配管が詰まって掃除に追われる。そんな「うんざりするトラブル」から、まさかの大逆転劇が生まれた。
兵庫県神戸市の下水処理場を悩ませていた配管のつまり。その原因を突き止めたところから、物語は始まる。
「また詰まってる…」原因を調べたら「リン」だった
下水処理場の現場では長年、配管の中にカチカチの塊がついて詰まってしまう現象に頭を抱えていた。
「なんの塊だこれ?」と神戸市と事業者が調べてみると、その正体は、高濃度で固まった「リン」だった。「リン」は肥料の原料などとして使われている。
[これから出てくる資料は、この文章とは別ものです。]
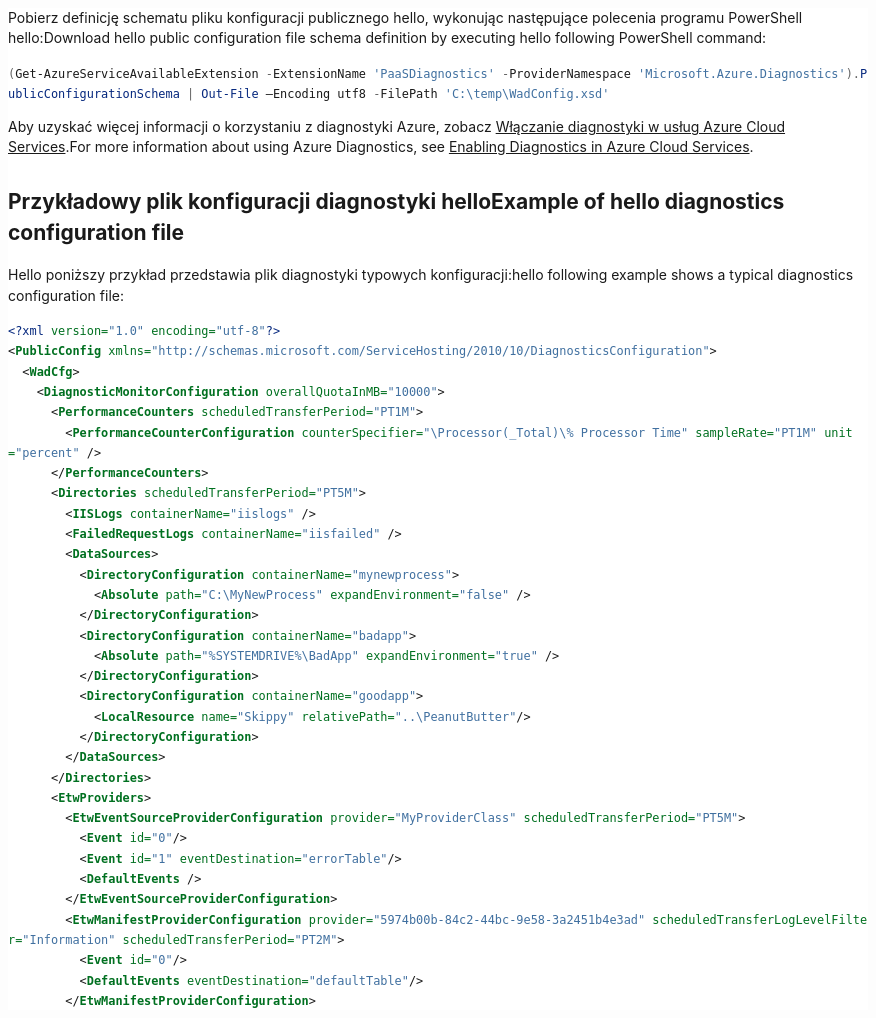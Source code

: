 
 <span data-ttu-id="664e7-108">Pobierz definicję schematu pliku konfiguracji publicznego hello, wykonując następujące polecenia programu PowerShell hello:</span><span class="sxs-lookup"><span data-stu-id="664e7-108">Download hello public configuration file schema definition by executing hello following PowerShell command:</span></span>  

```PowerShell  
(Get-AzureServiceAvailableExtension -ExtensionName 'PaaSDiagnostics' -ProviderNamespace 'Microsoft.Azure.Diagnostics').PublicConfigurationSchema | Out-File –Encoding utf8 -FilePath 'C:\temp\WadConfig.xsd'  
```  

 <span data-ttu-id="664e7-109">Aby uzyskać więcej informacji o korzystaniu z diagnostyki Azure, zobacz [Włączanie diagnostyki w usług Azure Cloud Services](http://azure.microsoft.com/documentation/articles/cloud-services-dotnet-diagnostics/).</span><span class="sxs-lookup"><span data-stu-id="664e7-109">For more information about using Azure Diagnostics, see [Enabling Diagnostics in Azure Cloud Services](http://azure.microsoft.com/documentation/articles/cloud-services-dotnet-diagnostics/).</span></span>  

## <a name="example-of-hello-diagnostics-configuration-file"></a><span data-ttu-id="664e7-110">Przykładowy plik konfiguracji diagnostyki hello</span><span class="sxs-lookup"><span data-stu-id="664e7-110">Example of hello diagnostics configuration file</span></span>  
 <span data-ttu-id="664e7-111">Hello poniższy przykład przedstawia plik diagnostyki typowych konfiguracji:</span><span class="sxs-lookup"><span data-stu-id="664e7-111">hello following example shows a typical diagnostics configuration file:</span></span>  

```xml
<?xml version="1.0" encoding="utf-8"?>  
<PublicConfig xmlns="http://schemas.microsoft.com/ServiceHosting/2010/10/DiagnosticsConfiguration">  
  <WadCfg>  
    <DiagnosticMonitorConfiguration overallQuotaInMB="10000">  
      <PerformanceCounters scheduledTransferPeriod="PT1M">  
        <PerformanceCounterConfiguration counterSpecifier="\Processor(_Total)\% Processor Time" sampleRate="PT1M" unit="percent" />  
      </PerformanceCounters>  
      <Directories scheduledTransferPeriod="PT5M">  
        <IISLogs containerName="iislogs" />  
        <FailedRequestLogs containerName="iisfailed" />  
        <DataSources>  
          <DirectoryConfiguration containerName="mynewprocess">  
            <Absolute path="C:\MyNewProcess" expandEnvironment="false" />  
          </DirectoryConfiguration>  
          <DirectoryConfiguration containerName="badapp">  
            <Absolute path="%SYSTEMDRIVE%\BadApp" expandEnvironment="true" />  
          </DirectoryConfiguration>  
          <DirectoryConfiguration containerName="goodapp">  
            <LocalResource name="Skippy" relativePath="..\PeanutButter"/>  
          </DirectoryConfiguration>  
        </DataSources>  
      </Directories>  
      <EtwProviders>  
        <EtwEventSourceProviderConfiguration provider="MyProviderClass" scheduledTransferPeriod="PT5M">  
          <Event id="0"/>  
          <Event id="1" eventDestination="errorTable"/>  
          <DefaultEvents />  
        </EtwEventSourceProviderConfiguration>  
        <EtwManifestProviderConfiguration provider="5974b00b-84c2-44bc-9e58-3a2451b4e3ad" scheduledTransferLogLevelFilter="Information" scheduledTransferPeriod="PT2M">  
          <Event id="0"/>  
          <DefaultEvents eventDestination="defaultTable"/>  
        </EtwManifestProviderConfiguration>  
```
実は現在、世界中で「リン」が値上がりして大問題になっている。「このリン、何かに使えないかなぁ」と神戸市職員と事業者は考えた。
「先回りして回収」する作戦へ
「詰まってから掃除するから大変なんだ」
「詰まる前に自前で回収して肥料にしちゃえば一石二鳥では?」
そんな現場のひらめきから開発がスタート。トラブルの原因だったリンをきれいに抜き取る技術を完成させ、採取したリンから国産肥料まで手に入る状況を作り出した。
学校給食から「日本酒」にまで大変身
こうして生まれた肥料は「こうべハーベスト」と名付けられ、地元の農家のもとへ。
できた米や野菜は学校給食に使われたり、神戸の有名な酒造で日本酒の原料になったりと、巡り巡って市民の食卓を豊かにしている。
配管掃除の苦労から生まれたアイデアが、神戸を飛び出し全国のインフラを変える日はそう遠くないかもしれない。